Is religion the problem?
All religions are not the same. As such, not all religious worldviews are equally valid (23). Agreeing with Sam Harris and Ken Wilber alike, he says value judgments of religion are sorely needed. There are objective criteria we can use to make informed and responsible decisions about what is acceptable under the religious rubric. Freedom of religion is a wonderful thing, but equally important is freedom from the religions others wish to impose upon those who differ (25).

Asking ‘is religion the problem?’ completely depends upon our understanding of religion itself. If religion can be summed up as fundamentalist and narrow and literalist then the obvious question is yes! Religion would clearly be the problem. However, religion is more than the holy trinity of atheists makes it out to be. According to Kimball, Sam Harris seems to think there is only one way to understand and interpret sacred texts, and that is a literal understanding. Kimball, in this sense, completely agrees with Karen Armstrong; asserting that fundamentalism is the only valid form of faith is “uninformed and deceitful”. Harris also does not distinguish faith and belief. Believing X, Y and Z, does not sum up religion or religious people. However, Kimball recognizes consistently that there is a growing and dangerous proportion of the population that would fit into this category. Their exclusivist understanding and propagation of religion merely reinforces the argument that religion is indeed the problem (35). In order to answer the question ‘is religion the problem?’ accurately, we need “a broader, deeper, and more inclusive understanding of religion” (38).

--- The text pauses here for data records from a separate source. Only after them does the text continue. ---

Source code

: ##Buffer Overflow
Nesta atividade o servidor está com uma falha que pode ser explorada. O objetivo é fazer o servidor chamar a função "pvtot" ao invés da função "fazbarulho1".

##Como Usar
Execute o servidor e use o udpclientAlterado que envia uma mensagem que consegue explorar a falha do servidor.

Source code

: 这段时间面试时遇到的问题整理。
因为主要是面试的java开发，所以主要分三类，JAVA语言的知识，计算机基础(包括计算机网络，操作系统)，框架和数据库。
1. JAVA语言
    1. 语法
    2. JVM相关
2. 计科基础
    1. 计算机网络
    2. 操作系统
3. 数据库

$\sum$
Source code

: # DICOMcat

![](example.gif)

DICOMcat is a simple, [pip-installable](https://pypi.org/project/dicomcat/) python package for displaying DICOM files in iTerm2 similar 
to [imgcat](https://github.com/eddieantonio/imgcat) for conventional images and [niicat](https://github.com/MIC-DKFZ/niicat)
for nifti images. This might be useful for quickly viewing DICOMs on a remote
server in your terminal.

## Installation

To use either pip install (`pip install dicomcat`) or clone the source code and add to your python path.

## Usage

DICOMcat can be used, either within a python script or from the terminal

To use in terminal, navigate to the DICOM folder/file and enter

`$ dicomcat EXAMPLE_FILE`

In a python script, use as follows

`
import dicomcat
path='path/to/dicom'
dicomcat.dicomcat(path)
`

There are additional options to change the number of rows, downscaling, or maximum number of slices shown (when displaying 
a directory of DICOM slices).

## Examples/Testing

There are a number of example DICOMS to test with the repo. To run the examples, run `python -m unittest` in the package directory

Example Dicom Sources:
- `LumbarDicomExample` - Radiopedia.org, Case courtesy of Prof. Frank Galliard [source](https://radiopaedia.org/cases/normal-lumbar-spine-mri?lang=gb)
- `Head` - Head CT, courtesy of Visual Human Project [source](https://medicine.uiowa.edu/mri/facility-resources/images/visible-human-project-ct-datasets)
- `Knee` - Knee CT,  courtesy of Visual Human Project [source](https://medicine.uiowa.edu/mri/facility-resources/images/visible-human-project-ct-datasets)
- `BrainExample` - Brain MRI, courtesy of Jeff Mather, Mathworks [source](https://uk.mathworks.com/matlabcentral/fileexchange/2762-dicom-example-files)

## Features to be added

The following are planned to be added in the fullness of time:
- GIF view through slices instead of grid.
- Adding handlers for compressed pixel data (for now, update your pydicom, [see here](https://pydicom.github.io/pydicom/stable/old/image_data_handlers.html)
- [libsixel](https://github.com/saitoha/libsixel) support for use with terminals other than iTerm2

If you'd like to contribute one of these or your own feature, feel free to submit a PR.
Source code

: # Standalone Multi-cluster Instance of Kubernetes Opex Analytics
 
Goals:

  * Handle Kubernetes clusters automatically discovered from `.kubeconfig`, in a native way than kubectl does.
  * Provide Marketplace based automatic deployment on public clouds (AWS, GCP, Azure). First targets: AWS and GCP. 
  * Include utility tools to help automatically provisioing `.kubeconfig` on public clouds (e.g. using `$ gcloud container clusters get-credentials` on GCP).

Kimball briefly tries to answer his own question by saying that if religious institutions and teachings lack “flexibility, opportunities for growth, and healthy systems of checks and balances” they certainly can be, and usually are, a major part of the problem. Regardless of what people say about their love of god or their need for religion in their lives, or in the public arena, when their behavior toward the other is violent and destructive, when it causes suffering, the religion has certainly become corrupted and is in need of serious reform.

Truth Claims
Kimball says “In every religion, truth claims constitute the foundation on which the entire structure rests. However, when particular interpretations of these claims become propositions requiring uniform assent and are treated as rigid doctrines, the likelihood of corruption in that traditional rises exponentially” (49). This creates an environment for religion and religious people to become defensive and sometimes assume an offensive posture towards difference and criticism. Presuming to know god, to have exclusive rights to the correct interpretation of sacred texts, has potentially destructive consequences (55). This absolutism blocks any ability or willingness to perceive the multitude of ways, even in one single tradition, people understand and conceptualize the transcendent.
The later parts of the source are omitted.